While I was digesting this, she added: “Black men don’t like to talk about mental illness. They see it as a sign of weakness.”
And then, as if recognizing the need to explain the obvious to a blockhead (accurate, I suppose, in this instance): “So, no. They aren’t getting any treatment.”
And there it was: a key to the inner realities of a sub-sub-nation. The culturally learned set of attitudes that makes it all the harder for doctors and psychiatrists to intervene in the mental-illness crises of African-Americans. African-American men in particular, who routinely suffer violations of their self-respect, their safety, their very humanity, at the hands (and guns) of those who view them as inherently alien, dangerous, unworthy of inclusion in society.
Which, when you think about it, is exactly the same way that many people view the mentally ill in general.
I left the Intercontinental Hotel in Cleveland as the educated educator. I thought of my friends Madeline McCray and Terrie Williams, and about the exasperation they must have felt at my failure to cross that border. Felt silently, without rebuke, in the way many African-Americans experience the myopia of their white friends.
Back home, I sought to verify the viewpoint of the young service-worker at the Intercontinental in Cleveland. Below are some samples of what I came up with. There are more, many more, as a Google search of “African Americans mental illness” will show.
–That African Americans are 20 percent more likely to experience serious mental health problems than the general population, owing in part to the exceptional stress they experience just living their lives. The problems include major depression, attention deficit hyperactivity disorder, recourse to suicide, and post-traumatic stress disorder (this last because African Americans are especially likely to be victims of violent crime).
–That many black Americans misunderstand what a mental health condition is and don’t talk about it. Many thus believe that a mental health condition is a personal weakness punishment from God.
–That stigma—which knows no color lines—triggers especial reluctance among African Americans to discuss mental health issues and seek treatment.

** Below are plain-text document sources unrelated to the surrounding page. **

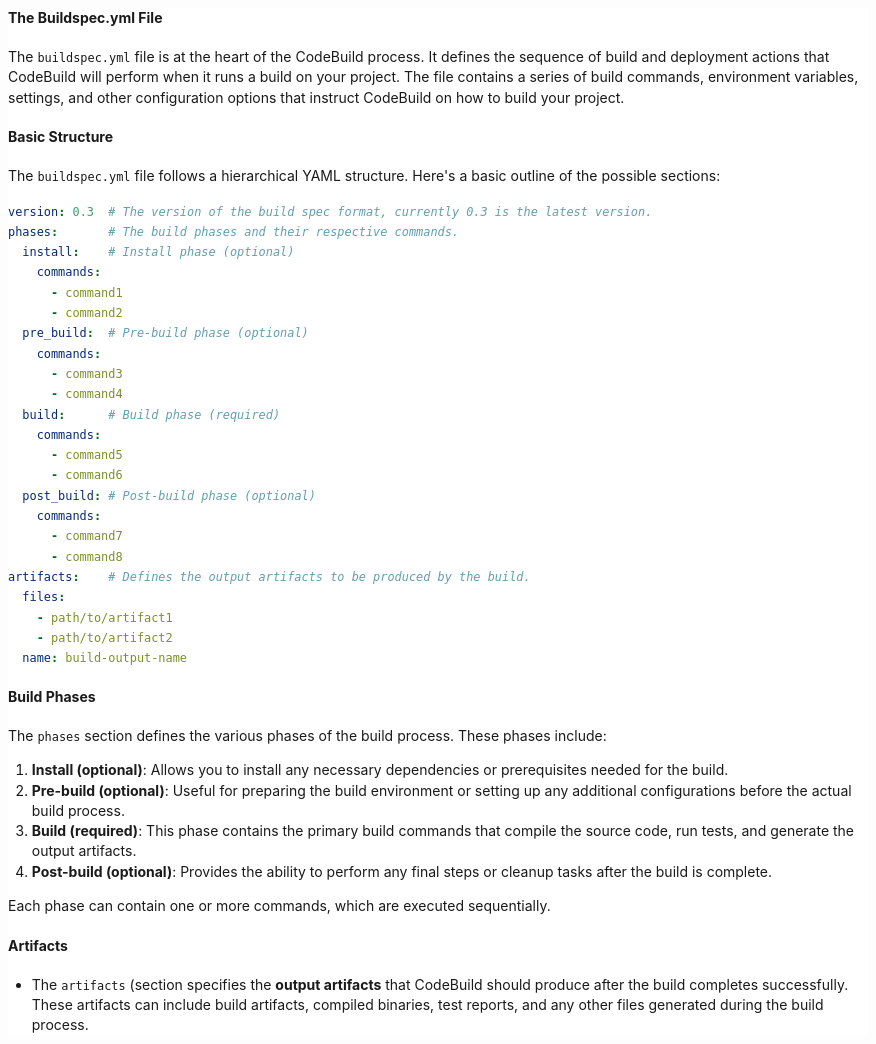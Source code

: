 #### The Buildspec.yml File

The `buildspec.yml` file is at the heart of the CodeBuild process. It defines the sequence of build and deployment actions that CodeBuild will perform when it runs a build on your project. The file contains a series of build commands, environment variables, settings, and other configuration options that instruct CodeBuild on how to build your project.

#### Basic Structure

The `buildspec.yml` file follows a hierarchical YAML structure. Here's a basic outline of the possible sections:

```yaml
version: 0.3  # The version of the build spec format, currently 0.3 is the latest version.
phases:       # The build phases and their respective commands.
  install:    # Install phase (optional)
    commands:
      - command1
      - command2
  pre_build:  # Pre-build phase (optional)
    commands:
      - command3
      - command4
  build:      # Build phase (required)
    commands:
      - command5
      - command6
  post_build: # Post-build phase (optional)
    commands:
      - command7
      - command8
artifacts:    # Defines the output artifacts to be produced by the build.
  files:
    - path/to/artifact1
    - path/to/artifact2
  name: build-output-name
```

#### Build Phases
The `phases` section defines the various phases of the build process. These phases include:

1. **Install (optional)**: Allows you to install any necessary dependencies or prerequisites needed for the build.
2. **Pre-build (optional)**: Useful for preparing the build environment or setting up any additional configurations before the actual build process.
3. **Build (required)**: This phase contains the primary build commands that compile the source code, run tests, and generate the output artifacts.
4. **Post-build (optional)**: Provides the ability to perform any final steps or cleanup tasks after the build is complete.

Each phase can contain one or more commands, which are executed sequentially.

#### Artifacts
- The `artifacts` (section specifies the **output artifacts** that CodeBuild should produce after the build completes successfully. These artifacts can include build artifacts, compiled binaries, test reports, and any other files generated during the build process.
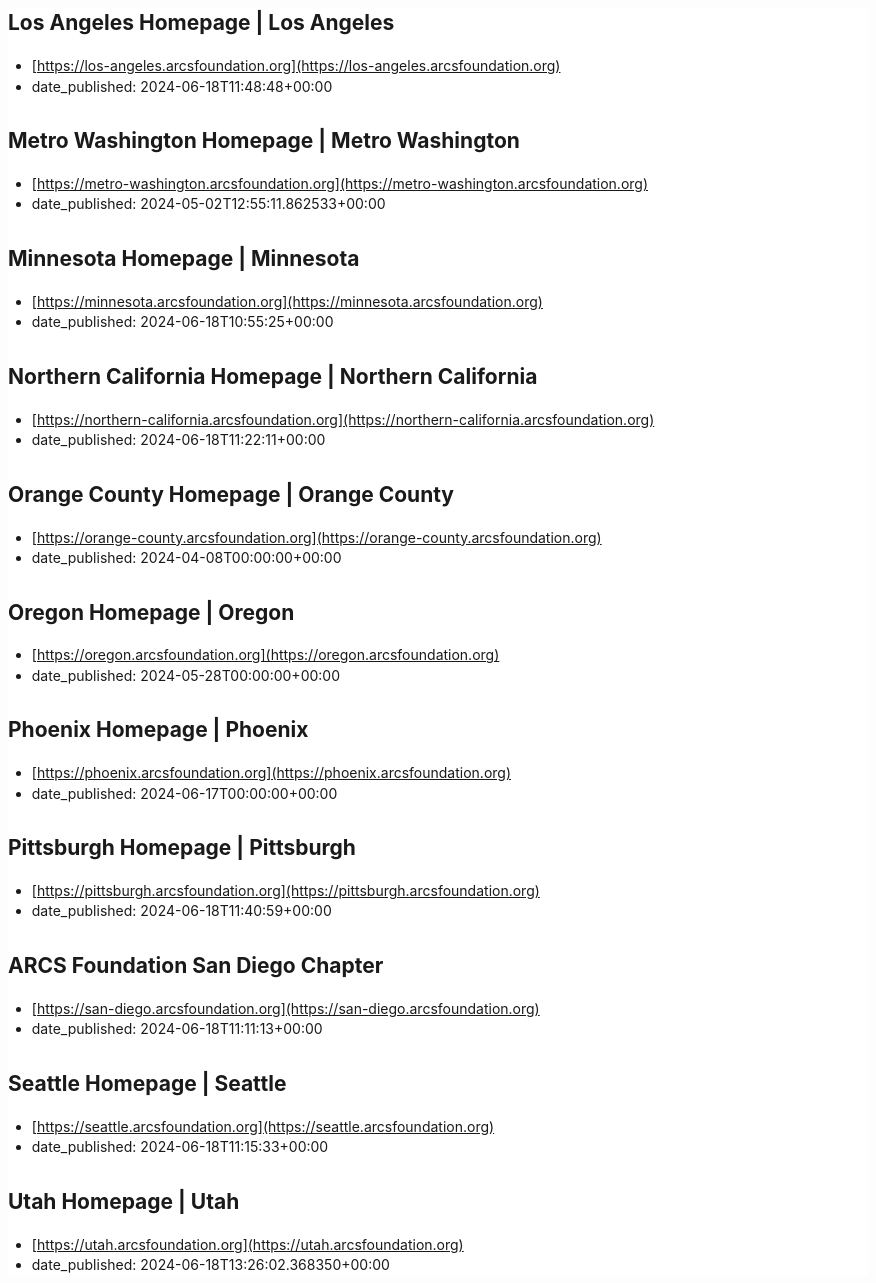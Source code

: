  ## Los Angeles Homepage | Los Angeles
 - [https://los-angeles.arcsfoundation.org](https://los-angeles.arcsfoundation.org)
 - date_published: 2024-06-18T11:48:48+00:00

 ## Metro Washington Homepage | Metro Washington
 - [https://metro-washington.arcsfoundation.org](https://metro-washington.arcsfoundation.org)
 - date_published: 2024-05-02T12:55:11.862533+00:00

 ## Minnesota Homepage | Minnesota
 - [https://minnesota.arcsfoundation.org](https://minnesota.arcsfoundation.org)
 - date_published: 2024-06-18T10:55:25+00:00

 ## Northern California Homepage | Northern California
 - [https://northern-california.arcsfoundation.org](https://northern-california.arcsfoundation.org)
 - date_published: 2024-06-18T11:22:11+00:00

 ## Orange County Homepage | Orange County
 - [https://orange-county.arcsfoundation.org](https://orange-county.arcsfoundation.org)
 - date_published: 2024-04-08T00:00:00+00:00

 ## Oregon Homepage | Oregon
 - [https://oregon.arcsfoundation.org](https://oregon.arcsfoundation.org)
 - date_published: 2024-05-28T00:00:00+00:00

 ## Phoenix Homepage | Phoenix
 - [https://phoenix.arcsfoundation.org](https://phoenix.arcsfoundation.org)
 - date_published: 2024-06-17T00:00:00+00:00

 ## Pittsburgh Homepage | Pittsburgh
 - [https://pittsburgh.arcsfoundation.org](https://pittsburgh.arcsfoundation.org)
 - date_published: 2024-06-18T11:40:59+00:00

 ## ARCS Foundation San Diego Chapter
 - [https://san-diego.arcsfoundation.org](https://san-diego.arcsfoundation.org)
 - date_published: 2024-06-18T11:11:13+00:00

 ## Seattle Homepage | Seattle
 - [https://seattle.arcsfoundation.org](https://seattle.arcsfoundation.org)
 - date_published: 2024-06-18T11:15:33+00:00

 ## Utah Homepage | Utah
 - [https://utah.arcsfoundation.org](https://utah.arcsfoundation.org)
 - date_published: 2024-06-18T13:26:02.368350+00:00

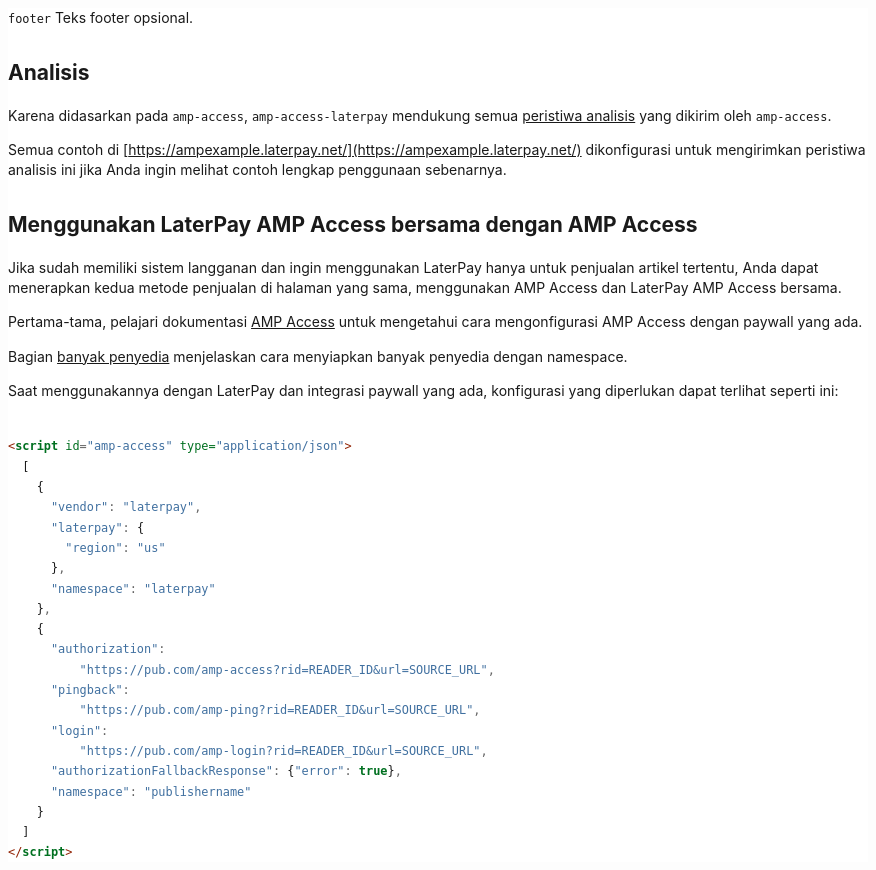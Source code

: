   </tr>
  <tr>
    <td class="col-fourty"><code>footer</code></td>
    <td>Teks footer opsional.</td>
    <td></td>
  </tr>
</table>

## Analisis <a name="analytics"></a>

Karena didasarkan pada `amp-access`, `amp-access-laterpay` mendukung semua [peristiwa analisis](amp-access.md#integration-with-amp-analytics) yang dikirim oleh `amp-access`.

Semua contoh di [https://ampexample.laterpay.net/](https://ampexample.laterpay.net/) dikonfigurasi untuk mengirimkan peristiwa analisis ini jika Anda ingin melihat contoh lengkap penggunaan sebenarnya.

## Menggunakan LaterPay AMP Access bersama dengan AMP Access <a name="using-amp-access-laterpay-together-with-amp-access"></a>

Jika sudah memiliki sistem langganan dan ingin menggunakan LaterPay hanya untuk penjualan artikel tertentu, Anda dapat menerapkan kedua metode penjualan di halaman yang sama, menggunakan AMP Access dan LaterPay AMP Access bersama.

Pertama-tama, pelajari dokumentasi [AMP Access](amp-access.md) untuk mengetahui cara mengonfigurasi AMP Access dengan paywall yang ada.

Bagian [banyak penyedia](amp-access.md#multiple-access-providers) menjelaskan cara menyiapkan banyak penyedia dengan namespace.

Saat menggunakannya dengan LaterPay dan integrasi paywall yang ada, konfigurasi yang diperlukan dapat terlihat seperti ini:

```html

<script id="amp-access" type="application/json">
  [
    {
      "vendor": "laterpay",
      "laterpay": {
        "region": "us"
      },
      "namespace": "laterpay"
    },
    {
      "authorization":
          "https://pub.com/amp-access?rid=READER_ID&url=SOURCE_URL",
      "pingback":
          "https://pub.com/amp-ping?rid=READER_ID&url=SOURCE_URL",
      "login":
          "https://pub.com/amp-login?rid=READER_ID&url=SOURCE_URL",
      "authorizationFallbackResponse": {"error": true},
      "namespace": "publishername"
    }
  ]
</script>

```
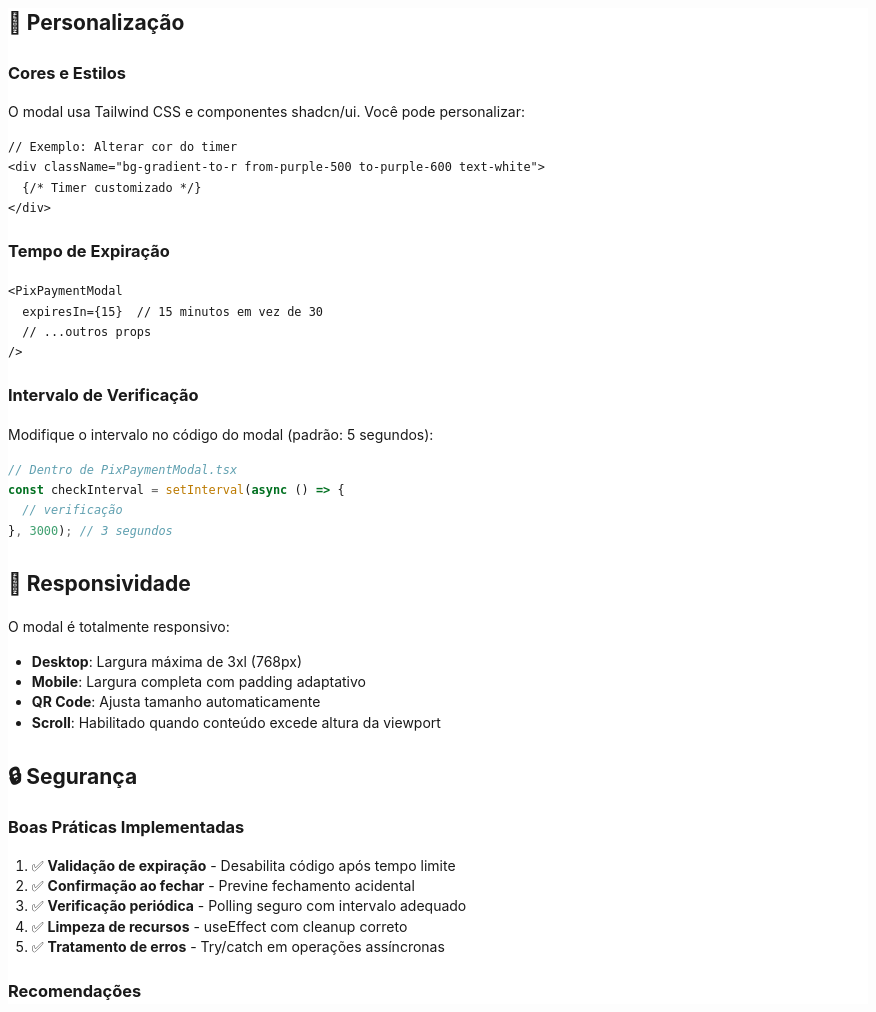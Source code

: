## 🎨 Personalização

### Cores e Estilos

O modal usa Tailwind CSS e componentes shadcn/ui. Você pode personalizar:

```tsx
// Exemplo: Alterar cor do timer
<div className="bg-gradient-to-r from-purple-500 to-purple-600 text-white">
  {/* Timer customizado */}
</div>
```

### Tempo de Expiração

```tsx
<PixPaymentModal
  expiresIn={15}  // 15 minutos em vez de 30
  // ...outros props
/>
```

### Intervalo de Verificação

Modifique o intervalo no código do modal (padrão: 5 segundos):

```typescript
// Dentro de PixPaymentModal.tsx
const checkInterval = setInterval(async () => {
  // verificação
}, 3000); // 3 segundos
```

## 📱 Responsividade

O modal é totalmente responsivo:

- **Desktop**: Largura máxima de 3xl (768px)
- **Mobile**: Largura completa com padding adaptativo
- **QR Code**: Ajusta tamanho automaticamente
- **Scroll**: Habilitado quando conteúdo excede altura da viewport

## 🔒 Segurança

### Boas Práticas Implementadas

1. ✅ **Validação de expiração** - Desabilita código após tempo limite
2. ✅ **Confirmação ao fechar** - Previne fechamento acidental
3. ✅ **Verificação periódica** - Polling seguro com intervalo adequado
4. ✅ **Limpeza de recursos** - useEffect com cleanup correto
5. ✅ **Tratamento de erros** - Try/catch em operações assíncronas

### Recomendações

–That a pervasive deficit of information—education—causes many African Americans to have trouble recognizing the symptoms of mental illness and to underestimating its dangers. Some may think of depression as “the blues” “or something to snap out of.”
This has been far from an easy blog entry for me to write. No one likes to own up to failures of understanding, especially in the fraught arena of of racial relations. As with NO ONE CARES ABOUT CRAZY PEOPLE itself, I at first resisted writing it at all. Then I decided I had to write it because it was the truth. I hope that it is read with an understanding that writers are often fallible—just like ordinary people.